When the word "snake" shows up in a line of the records below, copy that line.

#### SOURCE INFORMATION ####

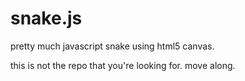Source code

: # snake.js

pretty much javascript snake using html5 canvas.

this is not the repo that you're looking for. move along.
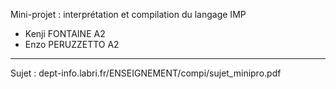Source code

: Mini-projet : interprétation et compilation du langage IMP

- Kenji FONTAINE A2
- Enzo PERUZZETTO A2

---

Sujet : dept-info.labri.fr/ENSEIGNEMENT/compi/sujet_minipro.pdf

####

● **EXERCISE RESULT**:
: # snake.js
pretty much javascript snake using html5 canvas.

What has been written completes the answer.